● Action item
Identify each line below containing the string "Loureiro" and copy it.

● Provided data
○ ○ ○ ○ ○

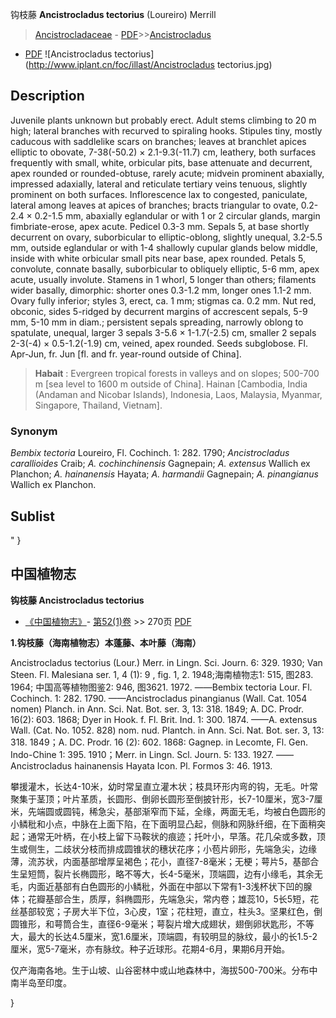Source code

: 钩枝藤 **Ancistrocladus tectorius** (Loureiro) Merrill

> [Ancistrocladaceae](http://www.iplant.cn/info/Ancistrocladaceae?t=foc) - [PDF](http://www.iplant.cn/foc/pdf/Ancistrocladaceae.pdf)>>[Ancistrocladus](http://www.iplant.cn/info/Ancistrocladus?t=foc)
 - [PDF](http://www.iplant.cn/foc/pdf/Ancistrocladus.pdf)
![Ancistrocladus tectorius](http://www.iplant.cn/foc/illast/Ancistrocladus tectorius.jpg)

## Description

Juvenile plants unknown but probably erect. Adult stems climbing to 20 m high; lateral branches with recurved to spiraling hooks. Stipules tiny, mostly caducous with saddlelike scars on branches; leaves at branchlet apices elliptic to obovate, 7-38(-50.2) × 2.1-9.3(-11.7) cm, leathery, both surfaces frequently with small, white, orbicular pits, base attenuate and decurrent, apex rounded or rounded-obtuse, rarely acute; midvein prominent abaxially, impressed adaxially, lateral and reticulate tertiary veins tenuous, slightly prominent on both surfaces. Inflorescence lax to congested, paniculate, lateral among leaves at apices of branches; bracts triangular to ovate, 0.2-2.4 × 0.2-1.5 mm, abaxially eglandular or with 1 or 2 circular glands, margin fimbriate-erose, apex acute. Pedicel 0.3-3 mm. Sepals 5, at base shortly decurrent on ovary, suborbicular to elliptic-oblong, slightly unequal, 3.2-5.5 mm, outside eglandular or with 1-4 shallowly cupular glands below middle, inside with white orbicular small pits near base, apex rounded. Petals 5, convolute, connate basally, suborbicular to obliquely elliptic, 5-6 mm, apex acute, usually involute. Stamens in 1 whorl, 5 longer than others; filaments wider basally, dimorphic: shorter ones 0.3-1.2 mm, longer ones 1.1-2 mm. Ovary fully inferior; styles 3, erect, ca. 1 mm; stigmas ca. 0.2 mm. Nut red, obconic, sides 5-ridged by decurrent margins of accrescent sepals, 5-9 mm, 5-10 mm in diam.; persistent sepals spreading, narrowly oblong to spatulate, unequal, larger 3 sepals 3-5.6 × 1-1.7(-2.5) cm, smaller 2 sepals 2-3(-4) × 0.5-1.2(-1.9) cm, veined, apex rounded. Seeds subglobose. Fl. Apr-Jun, fr. Jun [fl. and fr. year-round outside of China].


> **Habait** : 
> Evergreen tropical forests in valleys and on slopes; 500-700 m [sea level to 1600 m outside of China]. Hainan [Cambodia, India (Andaman and Nicobar Islands), Indonesia, Laos, Malaysia, Myanmar, Singapore, Thailand, Vietnam].

### Synonym
*Bembix tectoria* Loureiro, Fl. Cochinch. 1: 282. 1790; *Ancistrocladus carallioides* Craib; *A. cochinchinensis* Gagnepain; *A. extensus* Wallich ex Planchon; *A. hainanensis* Hayata; *A. harmandii* Gagnepain; *A. pinangianus* Wallich ex Planchon.


## Sublist
"
}
## 中国植物志

**钩枝藤 Ancistrocladus tectorius**

* [《中国植物志》](http://www.iplant.cn/frps)- [第52(1)卷](http://www.iplant.cn/frps/vol/52(1)) >> 270页 [PDF](http://www.iplant.cn/frps/pdf/52(1)/270.PDF)


**1.钩枝藤（海南植物志）本蓬藤、本叶藤（海南）**

Ancistrocladus tectorius (Lour.) Merr. in Lingn. Sci. Journ. 6: 329. 1930; Van Steen. Fl. Malesiana ser. 1, 4 (1): 9 , fig. 1, 2. 1948;海南植物志1: 515, 图283. 1964; 中国高等植物图鉴2: 946, 图3621. 1972. ——Bembix tectoria Lour. Fl. Cochinch. 1: 282. 1790. ——Ancistrocladus pinangianus (Wall. Cat. 1054 nomen) Planch. in Ann. Sci. Nat. Bot. ser. 3, 13: 318. 1849; A. DC. Prodr. 16(2): 603. 1868; Dyer in Hook. f. Fl. Brit. Ind. 1: 300. 1874. ——A. extensus Wall. (Cat. No. 1052. 828) nom. nud. Plantch. in Ann. Sci. Nat. Bot. ser. 3, 13: 318. 1849；A. DC. Prodr. 16 (2): 602. 1868: Gagnep. in Lecomte, Fl. Gen. Indo-Chine 1: 395. 1910；Merr. in Lingn. Scl. Journ. 5: 133. 1927. ——Ancistrocladus hainanensis Hayata Icon. Pl. Formos 3: 46. 1913.

攀援灌木，长达4-10米，幼时常呈直立灌木状；枝具环形内弯的钩，无毛。叶常聚集于茎顶；叶片革质，长圆形、倒卵长圆形至倒披针形，长7-10厘米，宽3-7厘米，先端圆或圆钝，稀急尖，基部渐窄而下延，全缘，两面无毛，均被白色圆形的小鳞秕和小点，中脉在上面下陷，在下面明显凸起，侧脉和网脉纤细，在下面稍突起；通常无叶柄，在小枝上留下马鞍状的痕迹；托叶小，早落。花几朵或多数，顶生或侧生，二歧状分枝而排成圆锥状的穗状花序；小苞片卵形，先端急尖，边缘薄，流苏状，内面基部增厚呈褐色；花小，直径7-8毫米；无梗；萼片5，基部合生呈短筒，裂片长椭圆形，略不等大，长4-5毫米，顶端圆，边有小缘毛，其余无毛，内面近基部有白色圆形的小鳞秕，外面在中部以下常有1-3浅杯状下凹的腺体；花瓣基部合生，质厚，斜椭圆形，先端急尖，常内卷；雄蕊10，5长5短，花丝基部较宽；子房大半下位，3心皮，1室；花柱短，直立，柱头3。坚果红色，倒圆锥形，和萼筒合生，直径6-9毫米；萼裂片增大成翅状，翅倒卵状匙形，不等大，最大的长达4.5厘米，宽1.6厘米，顶端圆，有较明显的脉纹，最小的长1.5-2厘米，宽5-7毫米，亦有脉纹。种子近球形。花期4-6月，果期6月开始。

仅产海南各地。生于山坡、山谷密林中或山地森林中，海拔500-700米。分布中南半岛至印度。

}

○ ○ ○ ○ ○

● Your response
: 钩枝藤 **Ancistrocladus tectorius** (Loureiro) Merrill
*Bembix tectoria* Loureiro, Fl. Cochinch. 1: 282. 1790; *Ancistrocladus carallioides* Craib; *A. cochinchinensis* Gagnepain; *A. extensus* Wallich ex Planchon; *A. hainanensis* Hayata; *A. harmandii* Gagnepain; *A. pinangianus* Wallich ex Planchon.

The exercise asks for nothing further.